** Opening Extracted information block **
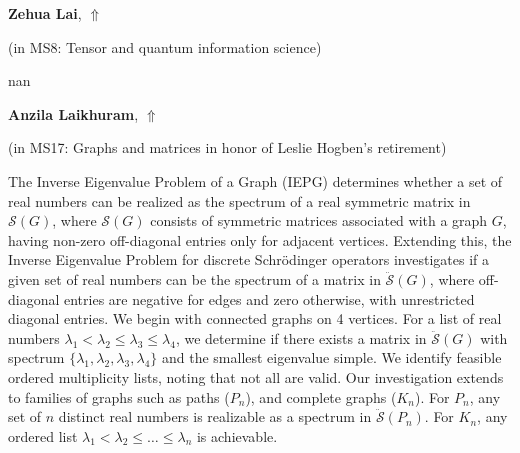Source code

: \documentclass[ILAS2025-program.tex]{subfiles}
\begin{document}
\hypertarget{down0285}{}\begin{ilasabstract}
    
\textbf{Zehua Lai},  \hfill \hyperlink{up0285}{$\Uparrow$}
    
    
(in {\color{mstitle}MS8: Tensor and quantum information science})
        
\mtskip
    nan
\end{ilasabstract}
    

\hypertarget{down0223}{}\begin{ilasabstract}
    
\textbf{Anzila Laikhuram},  \hfill \hyperlink{up0223}{$\Uparrow$}
    
    
(in {\color{mstitle}MS17: Graphs and matrices in honor of Leslie Hogben's retirement})
        
\mtskip
    The Inverse Eigenvalue Problem of a Graph (IEPG) determines whether a set of real numbers can be realized as the spectrum of a real symmetric matrix in $\mathcal{S}(G)$, where $\mathcal{S}(G)$ consists of symmetric matrices associated with a graph $G$, having non-zero off-diagonal entries only for adjacent vertices. Extending this, the Inverse Eigenvalue Problem for discrete Schr\"odinger operators investigates if a given set of real numbers can be the spectrum of a matrix in $\ddot{\mathcal{S}}(G)$, where off-diagonal entries are negative for edges and zero otherwise, with unrestricted diagonal entries. We begin with connected graphs on 4 vertices. For a list of real numbers $\lambda_1 < \lambda_2 \leq \lambda_3 \leq \lambda_4$, we determine if there exists a matrix in $\ddot{\mathcal{S}}(G)$ with spectrum $\{\lambda_1, \lambda_2, \lambda_3, \lambda_4\}$ and the smallest eigenvalue simple. We identify feasible ordered multiplicity lists, noting that not all are valid.   Our investigation extends to families of graphs such as paths ($P_n$), and complete graphs ($K_n$). For $P_n$, any set of $n$ distinct real numbers is realizable as a spectrum in $\ddot{\mathcal{S}}(P_n)$. For $K_n$, any ordered list $\lambda_1 < \lambda_2 \leq \dots \leq \lambda_n$ is achievable. 
\end{ilasabstract}
    
\end{document}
** Closing Extracted information block **
* _Goal of the exercise_: Whenever the string "mstitle" turns up in a line above, copy that line out.

* _Result_:
(in {\color{mstitle}MS8: Tensor and quantum information science})
(in {\color{mstitle}MS17: Graphs and matrices in honor of Leslie Hogben's retirement})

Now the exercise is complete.